● **Problem to work on**
Extract, from the records beneath this instruction, each line that contains the word "programming".

[Records from a data collection]
________________

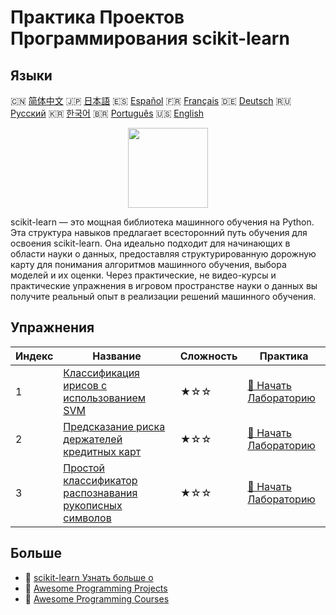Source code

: # Практика Проектов Программирования scikit-learn

## Языки

🇨🇳 [简体中文](README_zh.md) 🇯🇵 [日本語](README_ja.md) 🇪🇸 [Español](README_es.md) 🇫🇷 [Français](README_fr.md) 🇩🇪 [Deutsch](README_de.md) 🇷🇺 [Русский](README_ru.md) 🇰🇷 [한국어](README_ko.md) 🇧🇷 [Português](README_pt.md) 🇺🇸 [English](README.md) 

<div align="center">
<img width="128px" src="https://file.labex.io/path/N7q3t9dfWfEY.png">
</div>

scikit-learn — это мощная библиотека машинного обучения на Python. Эта структура навыков предлагает всесторонний путь обучения для освоения scikit-learn. Она идеально подходит для начинающих в области науки о данных, предоставляя структурированную дорожную карту для понимания алгоритмов машинного обучения, выбора моделей и их оценки. Через практические, не видео-курсы и практические упражнения в игровом пространстве науки о данных вы получите реальный опыт в реализации решений машинного обучения.

## Упражнения

|   Индекс | Название                                                                                                                                           | Сложность   | Практика                                                                                                         |
|----------|----------------------------------------------------------------------------------------------------------------------------------------------------|-------------|------------------------------------------------------------------------------------------------------------------|
|        1 | [Классификация ирисов с использованием SVM](https://labex.io/ru/courses/project-classifying-iris-using-svm)                                        | ★☆☆         | [🚀 Начать Лабораторию](https://labex.io/ru/courses/project-classifying-iris-using-svm)                          |
|        2 | [Предсказание риска держателей кредитных карт](https://labex.io/ru/courses/project-credit-card-holder-risk-prediction)                             | ★☆☆         | [🚀 Начать Лабораторию](https://labex.io/ru/courses/project-credit-card-holder-risk-prediction)                  |
|        3 | [Простой классификатор распознавания рукописных символов](https://labex.io/ru/courses/project-simple-handwritten-character-recognition-classifier) | ★☆☆         | [🚀 Начать Лабораторию](https://labex.io/ru/courses/project-simple-handwritten-character-recognition-classifier) |

## Больше

- 🔗 [scikit-learn Узнать больше о](https://labex.io/ru/skilltrees/sklearn)
- 🔗 [Awesome Programming Projects](https://github.com/labex-labs/awesome-programming-projects)
- 🔗 [Awesome Programming Courses](https://github.com/labex-labs/awesome-programming-courses)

________________

● **Task output**
- 🔗 [Awesome Programming Projects](https://github.com/labex-labs/awesome-programming-projects)
- 🔗 [Awesome Programming Courses](https://github.com/labex-labs/awesome-programming-courses)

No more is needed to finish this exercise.